## Task item
Which lines in the data contain the word "script"? Please copy each of them.

::: Given information

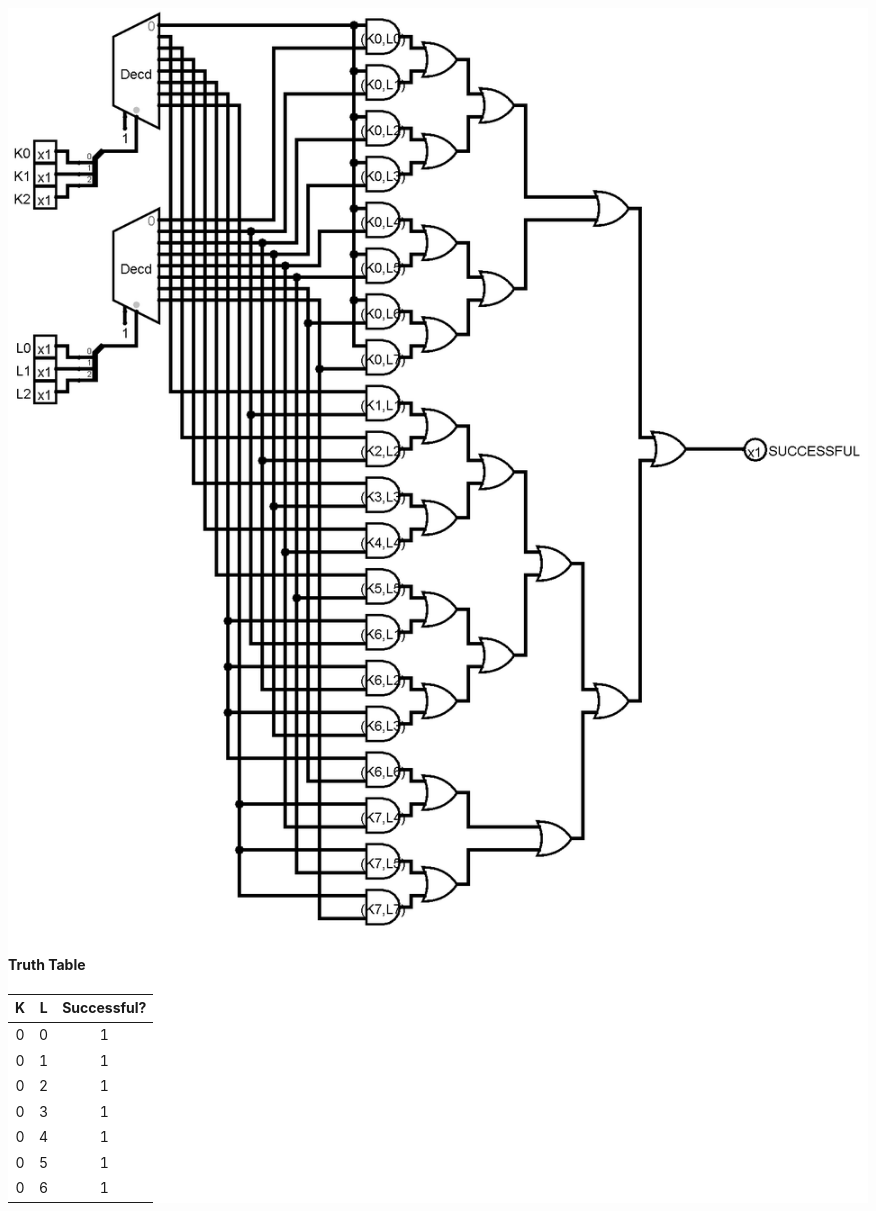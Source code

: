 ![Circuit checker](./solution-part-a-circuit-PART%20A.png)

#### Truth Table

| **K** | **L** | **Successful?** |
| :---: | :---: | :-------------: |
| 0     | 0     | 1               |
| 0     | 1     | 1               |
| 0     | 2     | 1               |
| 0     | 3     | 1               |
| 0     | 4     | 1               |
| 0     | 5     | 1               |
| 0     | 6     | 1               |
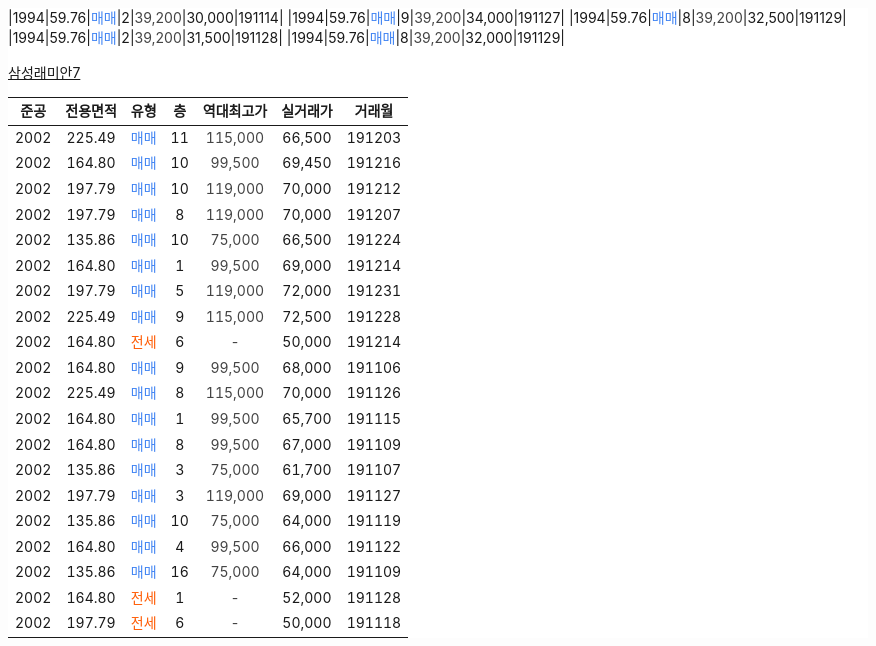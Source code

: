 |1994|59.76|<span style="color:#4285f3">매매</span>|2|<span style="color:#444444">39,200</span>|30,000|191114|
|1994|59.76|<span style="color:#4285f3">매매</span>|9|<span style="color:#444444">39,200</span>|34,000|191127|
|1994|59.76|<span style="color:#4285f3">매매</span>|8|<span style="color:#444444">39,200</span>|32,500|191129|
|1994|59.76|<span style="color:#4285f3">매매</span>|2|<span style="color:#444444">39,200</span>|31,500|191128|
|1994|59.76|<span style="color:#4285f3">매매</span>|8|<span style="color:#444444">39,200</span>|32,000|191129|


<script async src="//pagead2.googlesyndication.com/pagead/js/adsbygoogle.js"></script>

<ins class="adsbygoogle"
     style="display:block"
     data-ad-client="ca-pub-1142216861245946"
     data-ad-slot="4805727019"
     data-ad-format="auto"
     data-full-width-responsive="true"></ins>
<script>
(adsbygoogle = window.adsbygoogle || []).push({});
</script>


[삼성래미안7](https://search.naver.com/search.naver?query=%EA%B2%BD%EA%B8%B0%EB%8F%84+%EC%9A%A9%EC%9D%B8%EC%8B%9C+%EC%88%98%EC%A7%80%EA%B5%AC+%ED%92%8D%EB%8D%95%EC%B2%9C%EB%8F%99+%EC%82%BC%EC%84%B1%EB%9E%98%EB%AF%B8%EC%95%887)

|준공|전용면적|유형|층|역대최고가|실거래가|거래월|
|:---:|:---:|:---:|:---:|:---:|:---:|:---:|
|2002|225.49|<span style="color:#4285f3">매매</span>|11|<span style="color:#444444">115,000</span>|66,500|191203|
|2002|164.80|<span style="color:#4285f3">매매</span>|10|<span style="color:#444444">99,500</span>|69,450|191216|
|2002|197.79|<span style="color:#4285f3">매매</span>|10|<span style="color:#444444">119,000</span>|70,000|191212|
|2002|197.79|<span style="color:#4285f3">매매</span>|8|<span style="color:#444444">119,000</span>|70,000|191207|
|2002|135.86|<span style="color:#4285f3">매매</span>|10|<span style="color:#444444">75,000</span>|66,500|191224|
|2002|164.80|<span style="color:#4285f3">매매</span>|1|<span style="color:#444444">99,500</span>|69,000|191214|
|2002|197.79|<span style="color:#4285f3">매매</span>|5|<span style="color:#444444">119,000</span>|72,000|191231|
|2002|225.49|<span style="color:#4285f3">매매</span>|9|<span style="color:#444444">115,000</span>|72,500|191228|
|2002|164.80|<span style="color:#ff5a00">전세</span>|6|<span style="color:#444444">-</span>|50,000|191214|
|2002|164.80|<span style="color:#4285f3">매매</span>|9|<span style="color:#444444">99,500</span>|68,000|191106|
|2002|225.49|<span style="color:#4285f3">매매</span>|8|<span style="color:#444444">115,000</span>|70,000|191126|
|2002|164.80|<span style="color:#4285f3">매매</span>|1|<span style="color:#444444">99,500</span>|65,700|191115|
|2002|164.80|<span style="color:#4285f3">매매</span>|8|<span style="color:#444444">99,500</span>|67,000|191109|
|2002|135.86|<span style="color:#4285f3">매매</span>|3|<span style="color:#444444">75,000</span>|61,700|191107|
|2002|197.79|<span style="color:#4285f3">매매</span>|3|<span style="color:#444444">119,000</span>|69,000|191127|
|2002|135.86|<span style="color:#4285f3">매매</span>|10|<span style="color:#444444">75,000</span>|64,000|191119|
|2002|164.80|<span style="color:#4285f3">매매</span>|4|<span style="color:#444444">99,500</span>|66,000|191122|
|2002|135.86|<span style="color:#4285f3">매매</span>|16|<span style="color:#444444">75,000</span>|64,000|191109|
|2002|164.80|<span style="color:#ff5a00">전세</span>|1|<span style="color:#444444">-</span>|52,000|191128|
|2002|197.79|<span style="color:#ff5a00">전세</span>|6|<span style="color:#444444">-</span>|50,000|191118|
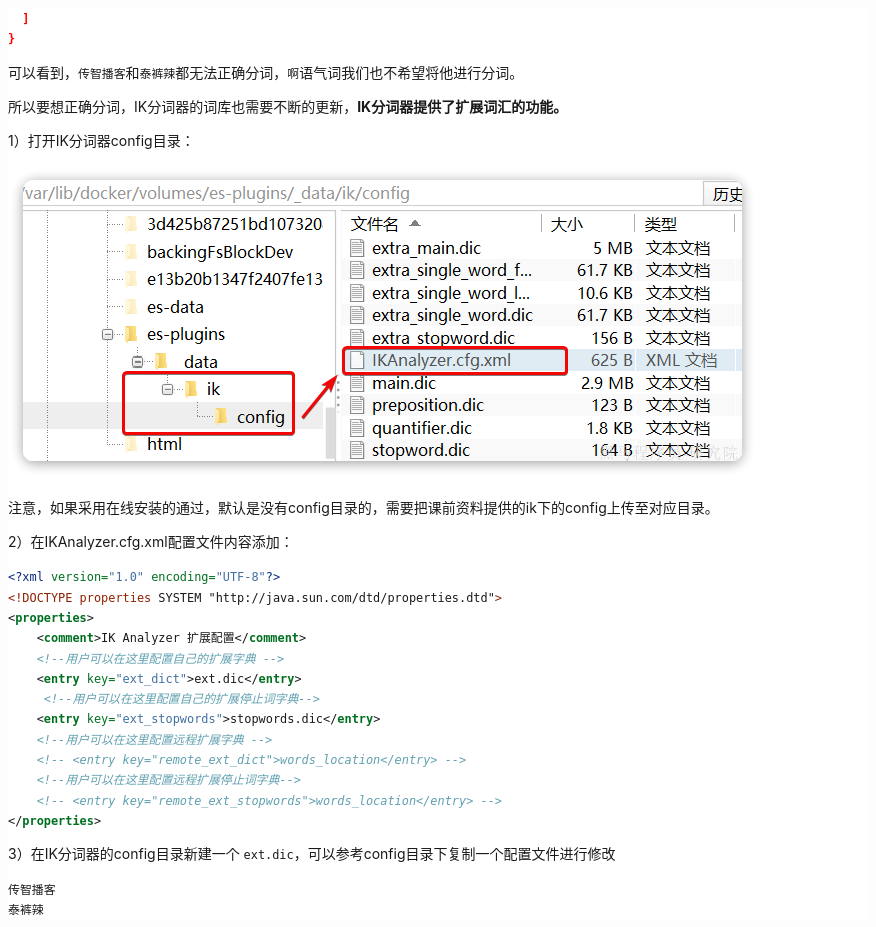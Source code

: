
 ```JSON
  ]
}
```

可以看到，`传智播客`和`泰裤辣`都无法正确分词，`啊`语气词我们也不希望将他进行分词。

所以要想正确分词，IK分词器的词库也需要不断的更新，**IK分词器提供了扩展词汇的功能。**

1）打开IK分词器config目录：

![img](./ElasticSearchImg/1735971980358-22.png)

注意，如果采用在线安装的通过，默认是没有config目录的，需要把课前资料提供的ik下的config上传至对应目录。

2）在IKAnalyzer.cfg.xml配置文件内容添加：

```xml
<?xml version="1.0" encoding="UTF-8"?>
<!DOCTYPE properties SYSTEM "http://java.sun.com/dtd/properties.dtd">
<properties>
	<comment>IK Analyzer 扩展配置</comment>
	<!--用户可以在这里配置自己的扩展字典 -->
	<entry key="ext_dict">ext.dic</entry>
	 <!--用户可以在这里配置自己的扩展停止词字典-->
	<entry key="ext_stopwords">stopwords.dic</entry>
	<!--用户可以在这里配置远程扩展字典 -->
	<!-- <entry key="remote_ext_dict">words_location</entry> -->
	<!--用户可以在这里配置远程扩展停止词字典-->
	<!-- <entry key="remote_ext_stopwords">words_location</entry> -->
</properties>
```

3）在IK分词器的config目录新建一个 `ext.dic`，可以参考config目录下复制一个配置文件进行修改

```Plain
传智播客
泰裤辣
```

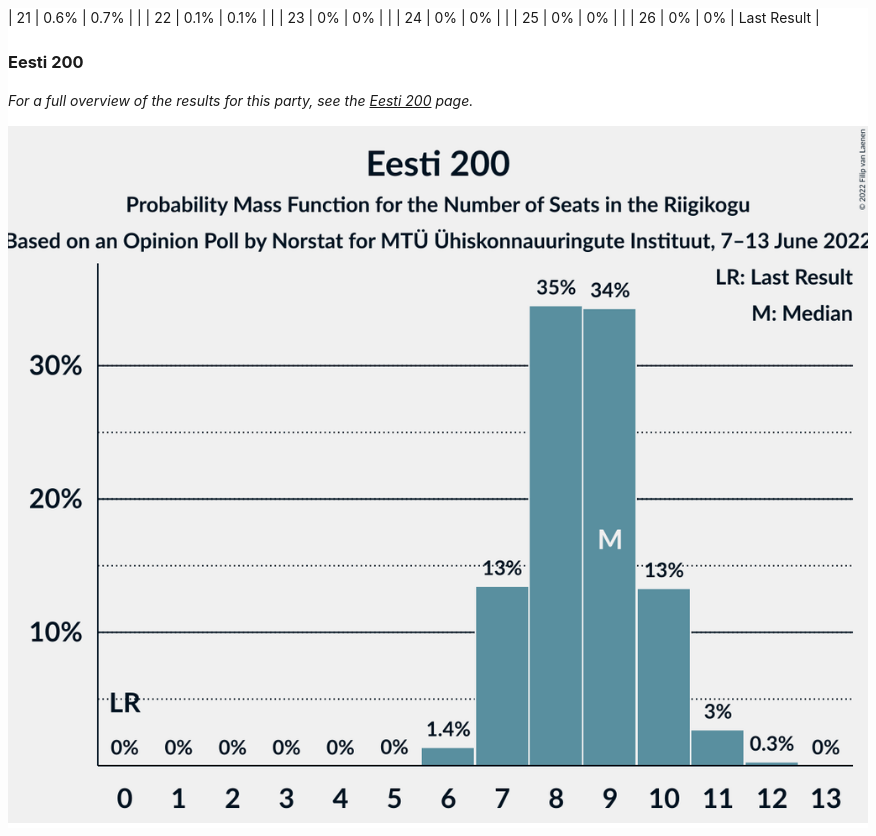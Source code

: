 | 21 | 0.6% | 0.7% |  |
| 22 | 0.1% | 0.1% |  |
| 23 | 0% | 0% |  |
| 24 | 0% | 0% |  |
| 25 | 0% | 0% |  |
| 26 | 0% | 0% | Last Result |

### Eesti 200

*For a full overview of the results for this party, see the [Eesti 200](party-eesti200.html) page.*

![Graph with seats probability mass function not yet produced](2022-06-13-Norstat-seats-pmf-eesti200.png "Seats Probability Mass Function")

::::::

## Answer to the problem
<script async src="//pagead2.googlesyndication.com/pagead/js/adsbygoogle.js"></script>
<script>
</script>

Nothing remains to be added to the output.